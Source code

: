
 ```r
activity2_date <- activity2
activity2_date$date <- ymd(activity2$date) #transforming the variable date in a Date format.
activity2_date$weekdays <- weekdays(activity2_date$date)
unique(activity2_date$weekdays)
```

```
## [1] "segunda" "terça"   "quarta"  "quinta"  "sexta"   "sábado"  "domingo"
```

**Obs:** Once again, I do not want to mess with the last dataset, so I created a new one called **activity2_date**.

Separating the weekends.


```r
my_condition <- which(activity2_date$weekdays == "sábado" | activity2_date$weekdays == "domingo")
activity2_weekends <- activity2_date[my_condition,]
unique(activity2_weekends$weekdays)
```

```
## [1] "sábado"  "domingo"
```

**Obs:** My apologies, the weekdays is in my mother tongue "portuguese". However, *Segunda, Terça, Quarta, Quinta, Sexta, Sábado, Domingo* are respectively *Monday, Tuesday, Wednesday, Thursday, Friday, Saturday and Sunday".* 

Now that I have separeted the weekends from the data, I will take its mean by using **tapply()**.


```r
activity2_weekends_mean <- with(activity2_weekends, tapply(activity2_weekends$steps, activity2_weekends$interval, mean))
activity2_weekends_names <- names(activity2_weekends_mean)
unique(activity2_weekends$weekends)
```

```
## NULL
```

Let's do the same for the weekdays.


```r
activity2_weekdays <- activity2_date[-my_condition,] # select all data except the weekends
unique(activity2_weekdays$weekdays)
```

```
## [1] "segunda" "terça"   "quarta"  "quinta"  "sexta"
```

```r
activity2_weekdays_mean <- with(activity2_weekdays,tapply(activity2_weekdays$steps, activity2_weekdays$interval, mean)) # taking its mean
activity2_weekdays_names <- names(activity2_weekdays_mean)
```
******
◆ **ACTIVITY**:
Would you please write out the entire listing exactly?

◆ **SOLUTION TO THIS TASK**:
Source code

:
 ```r
activity2_date <- activity2
activity2_date$date <- ymd(activity2$date) #transforming the variable date in a Date format.
activity2_date$weekdays <- weekdays(activity2_date$date)
unique(activity2_date$weekdays)
```

```
## [1] "segunda" "terça"   "quarta"  "quinta"  "sexta"   "sábado"  "domingo"
```

**Obs:** Once again, I do not want to mess with the last dataset, so I created a new one called **activity2_date**.

Separating the weekends.


```r
my_condition <- which(activity2_date$weekdays == "sábado" | activity2_date$weekdays == "domingo")
activity2_weekends <- activity2_date[my_condition,]
unique(activity2_weekends$weekdays)
```

```
## [1] "sábado"  "domingo"
```

**Obs:** My apologies, the weekdays is in my mother tongue "portuguese". However, *Segunda, Terça, Quarta, Quinta, Sexta, Sábado, Domingo* are respectively *Monday, Tuesday, Wednesday, Thursday, Friday, Saturday and Sunday".* 

Now that I have separeted the weekends from the data, I will take its mean by using **tapply()**.


```r
activity2_weekends_mean <- with(activity2_weekends, tapply(activity2_weekends$steps, activity2_weekends$interval, mean))
activity2_weekends_names <- names(activity2_weekends_mean)
unique(activity2_weekends$weekends)
```

```
## NULL
```

Let's do the same for the weekdays.


```r
activity2_weekdays <- activity2_date[-my_condition,] # select all data except the weekends
unique(activity2_weekdays$weekdays)
```

```
## [1] "segunda" "terça"   "quarta"  "quinta"  "sexta"
```

```r
activity2_weekdays_mean <- with(activity2_weekdays,tapply(activity2_weekdays$steps, activity2_weekdays$interval, mean)) # taking its mean
activity2_weekdays_names <- names(activity2_weekdays_mean)
```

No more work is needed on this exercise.